▸ Material shown
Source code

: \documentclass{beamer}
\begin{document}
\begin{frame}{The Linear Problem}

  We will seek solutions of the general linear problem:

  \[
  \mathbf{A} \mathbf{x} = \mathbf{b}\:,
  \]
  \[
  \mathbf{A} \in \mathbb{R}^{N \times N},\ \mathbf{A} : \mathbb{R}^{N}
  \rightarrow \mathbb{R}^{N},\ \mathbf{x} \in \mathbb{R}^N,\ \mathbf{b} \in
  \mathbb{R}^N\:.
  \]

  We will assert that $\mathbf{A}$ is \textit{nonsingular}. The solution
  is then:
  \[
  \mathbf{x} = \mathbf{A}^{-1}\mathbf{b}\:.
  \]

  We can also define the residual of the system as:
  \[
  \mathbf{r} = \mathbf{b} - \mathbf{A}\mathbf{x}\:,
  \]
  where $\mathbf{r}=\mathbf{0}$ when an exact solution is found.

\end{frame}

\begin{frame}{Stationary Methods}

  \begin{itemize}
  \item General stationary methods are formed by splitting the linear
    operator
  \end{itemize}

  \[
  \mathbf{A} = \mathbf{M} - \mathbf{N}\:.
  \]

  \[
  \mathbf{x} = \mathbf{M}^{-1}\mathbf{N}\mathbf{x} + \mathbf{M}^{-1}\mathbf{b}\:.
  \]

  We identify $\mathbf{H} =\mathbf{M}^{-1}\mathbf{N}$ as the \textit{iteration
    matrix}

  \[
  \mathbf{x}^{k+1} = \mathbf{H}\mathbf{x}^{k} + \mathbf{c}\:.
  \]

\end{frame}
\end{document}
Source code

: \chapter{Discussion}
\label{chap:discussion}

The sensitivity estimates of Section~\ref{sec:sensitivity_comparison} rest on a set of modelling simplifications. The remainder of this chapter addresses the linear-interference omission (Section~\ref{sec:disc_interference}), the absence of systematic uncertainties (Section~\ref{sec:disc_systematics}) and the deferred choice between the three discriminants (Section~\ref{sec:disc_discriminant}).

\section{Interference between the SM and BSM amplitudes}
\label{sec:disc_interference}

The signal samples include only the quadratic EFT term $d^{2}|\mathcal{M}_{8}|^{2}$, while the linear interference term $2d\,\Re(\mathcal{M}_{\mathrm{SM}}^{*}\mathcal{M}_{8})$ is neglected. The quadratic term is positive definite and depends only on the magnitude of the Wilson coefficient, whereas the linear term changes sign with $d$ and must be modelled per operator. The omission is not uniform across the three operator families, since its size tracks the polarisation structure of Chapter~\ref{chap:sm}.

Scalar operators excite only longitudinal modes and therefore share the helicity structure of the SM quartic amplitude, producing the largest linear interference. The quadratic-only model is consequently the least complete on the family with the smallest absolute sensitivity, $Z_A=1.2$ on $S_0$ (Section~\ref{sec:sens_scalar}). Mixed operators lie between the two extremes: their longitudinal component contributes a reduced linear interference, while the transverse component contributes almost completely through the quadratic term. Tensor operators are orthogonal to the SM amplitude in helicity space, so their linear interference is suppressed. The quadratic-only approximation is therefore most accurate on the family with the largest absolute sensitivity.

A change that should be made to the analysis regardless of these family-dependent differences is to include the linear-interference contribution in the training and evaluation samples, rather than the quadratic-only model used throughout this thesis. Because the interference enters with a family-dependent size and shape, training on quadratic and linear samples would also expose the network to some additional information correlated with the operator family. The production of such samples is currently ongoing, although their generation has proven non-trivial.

▸ Exercise directions
Reproduce every line of the material exactly.

▸ Output for this exercise
Source code

: \documentclass{beamer}
\begin{document}
\begin{frame}{The Linear Problem}

  We will seek solutions of the general linear problem:

  \[
  \mathbf{A} \mathbf{x} = \mathbf{b}\:,
  \]
  \[
  \mathbf{A} \in \mathbb{R}^{N \times N},\ \mathbf{A} : \mathbb{R}^{N}
  \rightarrow \mathbb{R}^{N},\ \mathbf{x} \in \mathbb{R}^N,\ \mathbf{b} \in
  \mathbb{R}^N\:.
  \]

  We will assert that $\mathbf{A}$ is \textit{nonsingular}. The solution
  is then:
  \[
  \mathbf{x} = \mathbf{A}^{-1}\mathbf{b}\:.
  \]

  We can also define the residual of the system as:
  \[
  \mathbf{r} = \mathbf{b} - \mathbf{A}\mathbf{x}\:,
  \]
  where $\mathbf{r}=\mathbf{0}$ when an exact solution is found.

\end{frame}

\begin{frame}{Stationary Methods}

  \begin{itemize}
  \item General stationary methods are formed by splitting the linear
    operator
  \end{itemize}

  \[
  \mathbf{A} = \mathbf{M} - \mathbf{N}\:.
  \]

  \[
  \mathbf{x} = \mathbf{M}^{-1}\mathbf{N}\mathbf{x} + \mathbf{M}^{-1}\mathbf{b}\:.
  \]

  We identify $\mathbf{H} =\mathbf{M}^{-1}\mathbf{N}$ as the \textit{iteration
    matrix}

  \[
  \mathbf{x}^{k+1} = \mathbf{H}\mathbf{x}^{k} + \mathbf{c}\:.
  \]

\end{frame}
\end{document}
Source code

: \chapter{Discussion}
\label{chap:discussion}

The sensitivity estimates of Section~\ref{sec:sensitivity_comparison} rest on a set of modelling simplifications. The remainder of this chapter addresses the linear-interference omission (Section~\ref{sec:disc_interference}), the absence of systematic uncertainties (Section~\ref{sec:disc_systematics}) and the deferred choice between the three discriminants (Section~\ref{sec:disc_discriminant}).

\section{Interference between the SM and BSM amplitudes}
\label{sec:disc_interference}

The signal samples include only the quadratic EFT term $d^{2}|\mathcal{M}_{8}|^{2}$, while the linear interference term $2d\,\Re(\mathcal{M}_{\mathrm{SM}}^{*}\mathcal{M}_{8})$ is neglected. The quadratic term is positive definite and depends only on the magnitude of the Wilson coefficient, whereas the linear term changes sign with $d$ and must be modelled per operator. The omission is not uniform across the three operator families, since its size tracks the polarisation structure of Chapter~\ref{chap:sm}.

Scalar operators excite only longitudinal modes and therefore share the helicity structure of the SM quartic amplitude, producing the largest linear interference. The quadratic-only model is consequently the least complete on the family with the smallest absolute sensitivity, $Z_A=1.2$ on $S_0$ (Section~\ref{sec:sens_scalar}). Mixed operators lie between the two extremes: their longitudinal component contributes a reduced linear interference, while the transverse component contributes almost completely through the quadratic term. Tensor operators are orthogonal to the SM amplitude in helicity space, so their linear interference is suppressed. The quadratic-only approximation is therefore most accurate on the family with the largest absolute sensitivity.

A change that should be made to the analysis regardless of these family-dependent differences is to include the linear-interference contribution in the training and evaluation samples, rather than the quadratic-only model used throughout this thesis. Because the interference enters with a family-dependent size and shape, training on quadratic and linear samples would also expose the network to some additional information correlated with the operator family. The production of such samples is currently ongoing, although their generation has proven non-trivial.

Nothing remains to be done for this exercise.